3. Nous voulons être frères et sœurs pour tous les êtres créés
Nous partons de la conviction tel que : Tout l’agir chrétien vise à faire de tout homme un frère sans distinction de race, de culture, de langue encore moins de nationalité, voire de religion. Nous sommes donc frères aussi bien avec nos semblables en humanité, qu’avec toute la création, le monde. C’est pour cette bonne raison que le noviciat interafricain met en valeur la diversité culturelle et l’internationalité. Nous venons de sept pays d’Afrique : le Sénégal, les Congo-Brazza et Kinshasa, le Mozambique, l’Ouganda, le Cameroun, enfin la Guinée Bissau. C’est au nom de cette fraternité d’ailleurs que nous sommes unis au reste de la création et par notre sens d’appartenance, nous saisissons le Noviciat comme un bien commun où chaque génération peut tirer profit. En effet, la solidarité avec la création est une façon de reconnaître les douleurs, les blessures et la misère qu’elle subit : la pollution par l’émission de dioxyde de carbone généré par des industries, la production excessive de la fumée, le jet des déchets chimiques toxiques, dans l’espace, et plus souvent dans des vastes étendues d’eau ; la gestion anarchique de déchets, l’exploitation abusive et exagérée du sous-sol. Le changement climatique, nous en connaissons aussi les impacts dont les conséquences minent encore la planète. A tout dire, Ensemble/Together nous invite à une conversion du cœur. Car jamais la création ne sera tranquille si l’humanité elle-même se pervertit.
Père César Da Cruz, SSS
Noviciat interafricain ‘le Cénacle’
Province Notre Dame d’Afrique, Sénégal
Réflexion sur Laudato Si’
Introduction
L’encyclique Laudato Si’ du pape François appelle l’Église et toute personne de bonne volonté à renouveler sa relation avec la création. Elle présente la protection de l’environnement non pas comme un supplément facultatif, mais comme une dimension intégrante de la vie de disciple chrétien et de la responsabilité pastorale. En tant que postulants nous préparant à la vie religieuse et au ministère sacerdotal, nous sommes invités à intégrer la conversion écologique dans notre formation spirituelle, notre pratique pastorale et notre témoignage quotidien de l’Évangile. À partir de là, la formation devient un processus holistique qui façonne l’esprit, le cœur et les habitudes en vue de l’épanouissement de toute la famille humaine et de la terre qui la nourrit.
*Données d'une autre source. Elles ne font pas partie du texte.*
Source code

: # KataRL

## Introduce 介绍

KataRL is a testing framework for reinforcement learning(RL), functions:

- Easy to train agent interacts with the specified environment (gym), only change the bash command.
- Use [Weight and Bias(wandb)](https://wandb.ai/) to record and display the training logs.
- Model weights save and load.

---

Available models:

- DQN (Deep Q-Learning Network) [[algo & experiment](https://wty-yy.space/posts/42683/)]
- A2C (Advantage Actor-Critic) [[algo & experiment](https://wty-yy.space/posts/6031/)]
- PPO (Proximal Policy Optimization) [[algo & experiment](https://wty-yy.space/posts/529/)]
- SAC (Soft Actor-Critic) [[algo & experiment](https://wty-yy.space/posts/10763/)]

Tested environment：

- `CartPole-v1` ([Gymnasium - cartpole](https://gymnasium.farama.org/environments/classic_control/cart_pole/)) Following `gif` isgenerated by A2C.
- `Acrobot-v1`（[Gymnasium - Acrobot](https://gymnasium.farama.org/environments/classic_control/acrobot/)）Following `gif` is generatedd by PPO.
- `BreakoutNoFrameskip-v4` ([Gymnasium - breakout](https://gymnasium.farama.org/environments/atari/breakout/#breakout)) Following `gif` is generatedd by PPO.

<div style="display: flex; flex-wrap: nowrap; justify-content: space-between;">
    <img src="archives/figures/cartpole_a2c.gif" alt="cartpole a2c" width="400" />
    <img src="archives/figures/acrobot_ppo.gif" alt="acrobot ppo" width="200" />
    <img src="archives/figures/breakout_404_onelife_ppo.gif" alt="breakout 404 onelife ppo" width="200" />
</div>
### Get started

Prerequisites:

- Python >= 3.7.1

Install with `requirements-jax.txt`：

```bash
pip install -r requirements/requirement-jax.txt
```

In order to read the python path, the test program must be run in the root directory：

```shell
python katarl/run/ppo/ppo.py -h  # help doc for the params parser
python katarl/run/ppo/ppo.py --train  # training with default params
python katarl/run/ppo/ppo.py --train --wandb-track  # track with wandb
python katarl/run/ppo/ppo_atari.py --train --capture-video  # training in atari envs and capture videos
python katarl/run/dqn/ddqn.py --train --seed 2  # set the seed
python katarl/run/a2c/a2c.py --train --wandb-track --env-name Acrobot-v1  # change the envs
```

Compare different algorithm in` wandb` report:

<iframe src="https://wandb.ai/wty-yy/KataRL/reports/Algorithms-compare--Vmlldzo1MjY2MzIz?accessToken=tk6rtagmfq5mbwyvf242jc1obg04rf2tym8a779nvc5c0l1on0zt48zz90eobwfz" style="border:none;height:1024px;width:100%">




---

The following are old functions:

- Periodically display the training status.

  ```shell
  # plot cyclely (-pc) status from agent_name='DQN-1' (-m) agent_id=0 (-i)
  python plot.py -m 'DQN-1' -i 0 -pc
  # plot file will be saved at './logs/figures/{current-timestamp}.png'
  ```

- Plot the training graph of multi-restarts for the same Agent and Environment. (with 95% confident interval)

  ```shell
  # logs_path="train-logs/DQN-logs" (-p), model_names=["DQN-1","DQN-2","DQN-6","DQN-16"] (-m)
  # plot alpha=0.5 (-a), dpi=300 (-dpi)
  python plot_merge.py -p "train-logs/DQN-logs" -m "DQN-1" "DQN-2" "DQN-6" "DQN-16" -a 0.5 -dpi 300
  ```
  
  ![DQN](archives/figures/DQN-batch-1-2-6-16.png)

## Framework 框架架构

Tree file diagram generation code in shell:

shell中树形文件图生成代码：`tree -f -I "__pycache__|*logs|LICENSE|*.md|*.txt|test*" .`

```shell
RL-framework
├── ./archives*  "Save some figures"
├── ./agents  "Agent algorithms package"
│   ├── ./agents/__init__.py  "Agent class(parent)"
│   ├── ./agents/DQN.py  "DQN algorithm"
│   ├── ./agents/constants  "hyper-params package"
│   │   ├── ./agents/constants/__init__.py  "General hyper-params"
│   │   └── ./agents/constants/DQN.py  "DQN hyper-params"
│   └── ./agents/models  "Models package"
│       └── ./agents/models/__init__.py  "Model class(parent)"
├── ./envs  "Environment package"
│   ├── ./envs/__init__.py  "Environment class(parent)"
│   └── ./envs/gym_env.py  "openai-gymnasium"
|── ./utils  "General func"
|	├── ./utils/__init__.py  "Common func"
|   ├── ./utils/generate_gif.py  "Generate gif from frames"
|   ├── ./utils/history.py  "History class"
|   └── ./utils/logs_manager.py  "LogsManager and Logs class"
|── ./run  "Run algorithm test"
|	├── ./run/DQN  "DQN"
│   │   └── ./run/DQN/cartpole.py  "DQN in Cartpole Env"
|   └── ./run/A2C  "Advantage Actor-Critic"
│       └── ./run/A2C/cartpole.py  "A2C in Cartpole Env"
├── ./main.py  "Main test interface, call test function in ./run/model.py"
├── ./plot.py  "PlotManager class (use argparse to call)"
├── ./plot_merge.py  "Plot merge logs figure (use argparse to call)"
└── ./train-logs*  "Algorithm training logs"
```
« Cette réflexion n’est donc pas seulement un exercice d’étude, mais un engagement: une promesse d’intégrer le souci de la création dans nos vies spirituelles, notre ministère pastoral et notre témoignage quotidien de l’Évangile dans un monde marqué à la fois par la beauté et la fragilité. »
Intégrer l’écologie dans la formation
L’intégration de l’écologie dans le programme du postulat nécessite une conception intentionnelle du programme d’études et une mise en pratique concrète. Les études théologiques incluent les fondements scripturaires de la sauvegarde de la création, l’enseignement social de l’Église et l’anthropologie théologique qui considère la création comme un don confié à l’humanité. Les formateurs peuvent intégrer Laudato Si’ dans les cours de théologie morale, de ministère pastoral et de liturgie afin que les préoccupations écologiques ne soient pas des sujets isolés, mais qu’elles s’inscrivent dans le tissu même de l’identité sacerdotale.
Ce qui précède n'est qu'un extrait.